En 2017 y 2018, tuvo lugar la estabilización macroeconómica gracias a una política monetaria muy estricta. Esta permitió frenar la escalada de la inflación (cerró 2018 en el 3,9%), contener el déficit por cuenta corriente (30% del PIB en 2018) y estabilizar el tipo de cambio y las reservas de divisas. Sin embargo, todo ello restó liquidez a la economía, que frenó su crecimiento al 3,7% en 2017 y al 3,3% en 2018. El sector público, sobrendeudado y falto de liquidez inició una reducción del déficit, aunque todavía a niveles muy elevados (-5,5% del 2018). La inversión se interrumpió y se incurrió en impagos, contribuyendo también a la falta de crédito y de liquidez al sector privado.
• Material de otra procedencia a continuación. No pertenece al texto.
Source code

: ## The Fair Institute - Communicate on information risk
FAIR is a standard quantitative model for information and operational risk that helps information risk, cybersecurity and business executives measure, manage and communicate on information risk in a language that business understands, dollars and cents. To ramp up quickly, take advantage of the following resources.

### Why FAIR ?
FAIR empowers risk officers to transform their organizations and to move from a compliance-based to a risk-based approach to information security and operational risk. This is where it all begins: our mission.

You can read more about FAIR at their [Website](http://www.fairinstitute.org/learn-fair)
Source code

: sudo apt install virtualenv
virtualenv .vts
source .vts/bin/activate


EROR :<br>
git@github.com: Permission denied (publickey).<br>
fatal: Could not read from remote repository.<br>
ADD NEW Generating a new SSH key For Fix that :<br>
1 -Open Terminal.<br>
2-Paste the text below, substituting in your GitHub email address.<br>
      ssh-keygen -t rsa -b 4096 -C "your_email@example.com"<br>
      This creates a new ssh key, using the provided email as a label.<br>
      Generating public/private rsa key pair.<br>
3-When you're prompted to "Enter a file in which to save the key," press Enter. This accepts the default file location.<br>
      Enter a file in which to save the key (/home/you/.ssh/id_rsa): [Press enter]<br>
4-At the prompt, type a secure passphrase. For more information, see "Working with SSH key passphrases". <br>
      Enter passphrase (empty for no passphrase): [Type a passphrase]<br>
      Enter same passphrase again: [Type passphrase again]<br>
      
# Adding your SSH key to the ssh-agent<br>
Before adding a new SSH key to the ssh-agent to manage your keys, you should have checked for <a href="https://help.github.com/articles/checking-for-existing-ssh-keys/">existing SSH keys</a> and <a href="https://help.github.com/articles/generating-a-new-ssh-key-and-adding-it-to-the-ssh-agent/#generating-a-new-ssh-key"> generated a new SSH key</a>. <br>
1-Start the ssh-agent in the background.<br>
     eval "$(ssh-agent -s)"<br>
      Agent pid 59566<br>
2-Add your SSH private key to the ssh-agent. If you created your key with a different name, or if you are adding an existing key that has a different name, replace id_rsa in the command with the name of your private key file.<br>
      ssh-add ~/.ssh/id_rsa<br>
En 2019, la recuperación económica se vio interrumpida en marzo y abril por los ciclones Idai y Kenneth, que afectaron especialmente a la zona de Beira. La destrucción de cosechas e infraestructuras afectó negativamente a los datos del PIB, de manera que en 2019 Mozambique tuvo un crecimiento del 2,2%, un 1,1% inferior al año anterior. Las expectativas apuntaban a una rápida recuperación impulsada por la normalización de la política monetaria y las inversiones en el sector del gas.

Sin embargo, la evolución de la pandemia originada por la COVID-19 ha provocado que la economía no solo no se recupere, sino que empeoren las perspectivas de crecimiento económico a corto plazo del país. El Banco Mundial prevé que esta crisis tendrá un fuerte impacto en la actividad económica debido a los efectos negativos del distanciamiento social y las restricciones de movimiento (a nivel nacional e internacional) sobre la demanda de bienes y servicios. Asimismo, la reducción de la demanda, la caída de  los precios de las materias primas y los crecientes problemas de terrorismo islámico en la zona de Cabo Delgado están desacelerando el ritmo de la inversión en gas y carbón, dos industrias clave para Mozambique. El FMI pronostica un crecimiento negativo del 0,5% para 2020 y un crecimiento del 2,1% 2021.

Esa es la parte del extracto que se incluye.